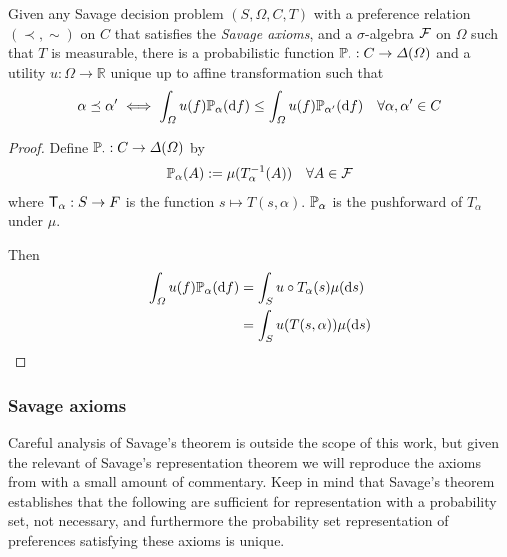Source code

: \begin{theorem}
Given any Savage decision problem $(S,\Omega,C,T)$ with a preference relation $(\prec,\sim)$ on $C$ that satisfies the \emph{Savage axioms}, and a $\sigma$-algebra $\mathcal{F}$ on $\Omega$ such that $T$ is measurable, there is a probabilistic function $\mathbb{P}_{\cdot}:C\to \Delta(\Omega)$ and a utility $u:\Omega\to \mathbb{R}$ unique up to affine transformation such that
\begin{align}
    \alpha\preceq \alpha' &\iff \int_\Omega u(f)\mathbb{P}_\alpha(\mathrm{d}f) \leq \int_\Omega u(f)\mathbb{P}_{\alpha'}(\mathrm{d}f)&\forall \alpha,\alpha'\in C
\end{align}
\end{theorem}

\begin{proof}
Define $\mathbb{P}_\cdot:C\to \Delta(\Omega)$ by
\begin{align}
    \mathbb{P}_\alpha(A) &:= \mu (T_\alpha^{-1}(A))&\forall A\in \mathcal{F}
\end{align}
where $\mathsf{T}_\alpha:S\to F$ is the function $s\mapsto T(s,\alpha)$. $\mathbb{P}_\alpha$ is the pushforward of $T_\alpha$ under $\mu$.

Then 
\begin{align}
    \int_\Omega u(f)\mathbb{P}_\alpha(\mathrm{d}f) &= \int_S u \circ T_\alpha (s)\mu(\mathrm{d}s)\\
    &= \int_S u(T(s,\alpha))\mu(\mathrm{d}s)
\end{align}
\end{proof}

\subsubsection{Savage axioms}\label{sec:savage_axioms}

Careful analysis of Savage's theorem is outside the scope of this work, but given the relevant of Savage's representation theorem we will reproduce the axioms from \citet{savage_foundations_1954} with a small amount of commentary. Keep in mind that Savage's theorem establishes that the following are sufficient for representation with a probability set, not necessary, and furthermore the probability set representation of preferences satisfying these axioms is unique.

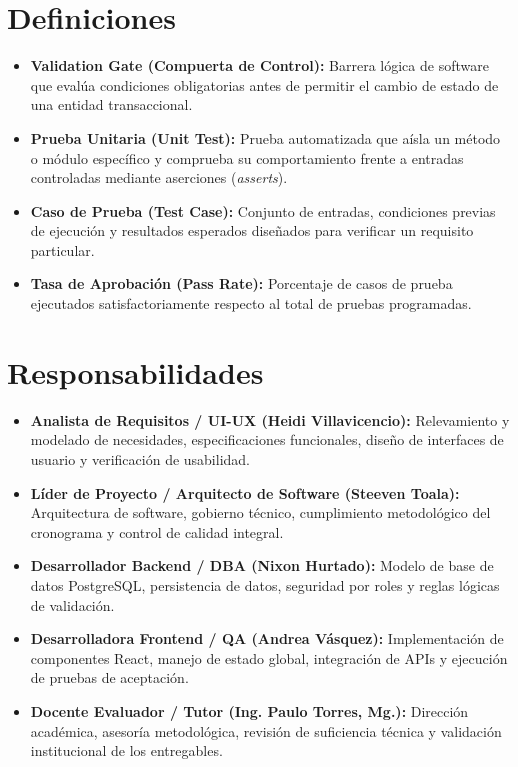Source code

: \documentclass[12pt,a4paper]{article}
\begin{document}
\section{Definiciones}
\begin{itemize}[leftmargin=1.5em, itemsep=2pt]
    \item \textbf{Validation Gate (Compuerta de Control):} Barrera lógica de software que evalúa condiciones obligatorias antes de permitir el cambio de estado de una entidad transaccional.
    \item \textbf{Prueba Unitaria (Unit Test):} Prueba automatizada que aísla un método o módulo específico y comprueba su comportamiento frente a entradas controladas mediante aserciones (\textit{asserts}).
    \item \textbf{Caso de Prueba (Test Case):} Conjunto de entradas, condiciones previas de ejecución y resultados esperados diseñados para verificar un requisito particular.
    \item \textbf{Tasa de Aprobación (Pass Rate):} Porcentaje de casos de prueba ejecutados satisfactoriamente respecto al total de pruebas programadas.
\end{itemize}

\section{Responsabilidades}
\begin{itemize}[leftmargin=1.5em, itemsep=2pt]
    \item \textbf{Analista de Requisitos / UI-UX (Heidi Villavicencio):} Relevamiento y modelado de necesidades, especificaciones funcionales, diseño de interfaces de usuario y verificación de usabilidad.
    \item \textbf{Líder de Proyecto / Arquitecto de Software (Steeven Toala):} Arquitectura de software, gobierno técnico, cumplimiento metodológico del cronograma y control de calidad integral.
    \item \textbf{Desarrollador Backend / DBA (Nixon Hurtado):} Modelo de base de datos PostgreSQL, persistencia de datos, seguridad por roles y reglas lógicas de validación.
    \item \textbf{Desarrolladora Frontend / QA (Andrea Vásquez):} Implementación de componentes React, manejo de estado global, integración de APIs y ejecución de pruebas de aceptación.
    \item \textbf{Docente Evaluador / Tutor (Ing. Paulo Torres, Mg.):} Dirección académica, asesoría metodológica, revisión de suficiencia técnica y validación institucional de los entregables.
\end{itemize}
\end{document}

→ Task to complete
Once you have found every line above holding the word "forall", copy those lines.

→ Expected answer
    \alpha\preceq \alpha' &\iff \int_\Omega u(f)\mathbb{P}_\alpha(\mathrm{d}f) \leq \int_\Omega u(f)\mathbb{P}_{\alpha'}(\mathrm{d}f)&\forall \alpha,\alpha'\in C
    \mathbb{P}_\alpha(A) &:= \mu (T_\alpha^{-1}(A))&\forall A\in \mathcal{F}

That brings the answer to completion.